DATA LISTING
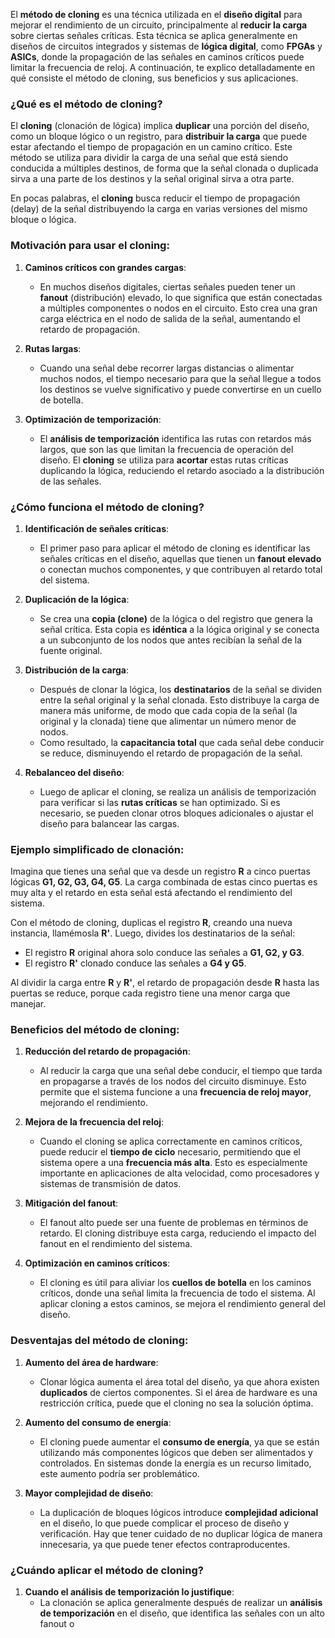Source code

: El **método de cloning** es una técnica utilizada en el **diseño digital** para mejorar el rendimiento de un circuito, principalmente al **reducir la carga** sobre ciertas señales críticas. Esta técnica se aplica generalmente en diseños de circuitos integrados y sistemas de **lógica digital**, como **FPGAs** y **ASICs**, donde la propagación de las señales en caminos críticos puede limitar la frecuencia de reloj. A continuación, te explico detalladamente en qué consiste el método de cloning, sus beneficios y sus aplicaciones.

### **¿Qué es el método de cloning?**

El **cloning** (clonación de lógica) implica **duplicar** una porción del diseño, como un bloque lógico o un registro, para **distribuir la carga** que puede estar afectando el tiempo de propagación en un camino crítico. Este método se utiliza para dividir la carga de una señal que está siendo conducida a múltiples destinos, de forma que la señal clonada o duplicada sirva a una parte de los destinos y la señal original sirva a otra parte.

En pocas palabras, el **cloning** busca reducir el tiempo de propagación (delay) de la señal distribuyendo la carga en varias versiones del mismo bloque o lógica.

### **Motivación para usar el cloning**:

1. **Caminos críticos con grandes cargas**:
   - En muchos diseños digitales, ciertas señales pueden tener un **fanout** (distribución) elevado, lo que significa que están conectadas a múltiples componentes o nodos en el circuito. Esto crea una gran carga eléctrica en el nodo de salida de la señal, aumentando el retardo de propagación.
   
2. **Rutas largas**:
   - Cuando una señal debe recorrer largas distancias o alimentar muchos nodos, el tiempo necesario para que la señal llegue a todos los destinos se vuelve significativo y puede convertirse en un cuello de botella.
   
3. **Optimización de temporización**:
   - El **análisis de temporización** identifica las rutas con retardos más largos, que son las que limitan la frecuencia de operación del diseño. El **cloning** se utiliza para **acortar** estas rutas críticas duplicando la lógica, reduciendo el retardo asociado a la distribución de las señales.

### **¿Cómo funciona el método de cloning?**

1. **Identificación de señales críticas**:
   - El primer paso para aplicar el método de cloning es identificar las señales críticas en el diseño, aquellas que tienen un **fanout elevado** o conectan muchos componentes, y que contribuyen al retardo total del sistema.

2. **Duplicación de la lógica**:
   - Se crea una **copia (clone)** de la lógica o del registro que genera la señal crítica. Esta copia es **idéntica** a la lógica original y se conecta a un subconjunto de los nodos que antes recibían la señal de la fuente original.

3. **Distribución de la carga**:
   - Después de clonar la lógica, los **destinatarios** de la señal se dividen entre la señal original y la señal clonada. Esto distribuye la carga de manera más uniforme, de modo que cada copia de la señal (la original y la clonada) tiene que alimentar un número menor de nodos.
   - Como resultado, la **capacitancia total** que cada señal debe conducir se reduce, disminuyendo el retardo de propagación de la señal.

4. **Rebalanceo del diseño**:
   - Luego de aplicar el cloning, se realiza un análisis de temporización para verificar si las **rutas críticas** se han optimizado. Si es necesario, se pueden clonar otros bloques adicionales o ajustar el diseño para balancear las cargas.

### **Ejemplo simplificado de clonación**:

Imagina que tienes una señal que va desde un registro **R** a cinco puertas lógicas **G1, G2, G3, G4, G5**. La carga combinada de estas cinco puertas es muy alta y el retardo en esta señal está afectando el rendimiento del sistema.

Con el método de cloning, duplicas el registro **R**, creando una nueva instancia, llamémosla **R'**. Luego, divides los destinatarios de la señal:
- El registro **R** original ahora solo conduce las señales a **G1, G2, y G3**.
- El registro **R'** clonado conduce las señales a **G4 y G5**.

Al dividir la carga entre **R** y **R'**, el retardo de propagación desde **R** hasta las puertas se reduce, porque cada registro tiene una menor carga que manejar.

### **Beneficios del método de cloning**:

1. **Reducción del retardo de propagación**:
   - Al reducir la carga que una señal debe conducir, el tiempo que tarda en propagarse a través de los nodos del circuito disminuye. Esto permite que el sistema funcione a una **frecuencia de reloj mayor**, mejorando el rendimiento.

2. **Mejora de la frecuencia del reloj**:
   - Cuando el cloning se aplica correctamente en caminos críticos, puede reducir el **tiempo de ciclo** necesario, permitiendo que el sistema opere a una **frecuencia más alta**. Esto es especialmente importante en aplicaciones de alta velocidad, como procesadores y sistemas de transmisión de datos.

3. **Mitigación del fanout**:
   - El fanout alto puede ser una fuente de problemas en términos de retardo. El cloning distribuye esta carga, reduciendo el impacto del fanout en el rendimiento del sistema.

4. **Optimización en caminos críticos**:
   - El cloning es útil para aliviar los **cuellos de botella** en los caminos críticos, donde una señal limita la frecuencia de todo el sistema. Al aplicar cloning a estos caminos, se mejora el rendimiento general del diseño.

### **Desventajas del método de cloning**:

1. **Aumento del área de hardware**:
   - Clonar lógica aumenta el área total del diseño, ya que ahora existen **duplicados** de ciertos componentes. Si el área de hardware es una restricción crítica, puede que el cloning no sea la solución óptima.

2. **Aumento del consumo de energía**:
   - El cloning puede aumentar el **consumo de energía**, ya que se están utilizando más componentes lógicos que deben ser alimentados y controlados. En sistemas donde la energía es un recurso limitado, este aumento podría ser problemático.

3. **Mayor complejidad de diseño**:
   - La duplicación de bloques lógicos introduce **complejidad adicional** en el diseño, lo que puede complicar el proceso de diseño y verificación. Hay que tener cuidado de no duplicar lógica de manera innecesaria, ya que puede tener efectos contraproducentes.

### **¿Cuándo aplicar el método de cloning?**

1. **Cuando el análisis de temporización lo justifique**:
   - La clonación se aplica generalmente después de realizar un **análisis de temporización** en el diseño, que identifica las señales con un alto fanout o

PROBLEM REQUIREMENTS
Using the records above, restate word for word the lines from the one with "- El registro **R**" through the one with "3. **Mitigación del", both included.

TASK OUTPUT
- El registro **R** original ahora solo conduce las señales a **G1, G2, y G3**.
- El registro **R'** clonado conduce las señales a **G4 y G5**.

Al dividir la carga entre **R** y **R'**, el retardo de propagación desde **R** hasta las puertas se reduce, porque cada registro tiene una menor carga que manejar.

### **Beneficios del método de cloning**:

1. **Reducción del retardo de propagación**:
   - Al reducir la carga que una señal debe conducir, el tiempo que tarda en propagarse a través de los nodos del circuito disminuye. Esto permite que el sistema funcione a una **frecuencia de reloj mayor**, mejorando el rendimiento.

2. **Mejora de la frecuencia del reloj**:
   - Cuando el cloning se aplica correctamente en caminos críticos, puede reducir el **tiempo de ciclo** necesario, permitiendo que el sistema opere a una **frecuencia más alta**. Esto es especialmente importante en aplicaciones de alta velocidad, como procesadores y sistemas de transmisión de datos.

3. **Mitigación del fanout**:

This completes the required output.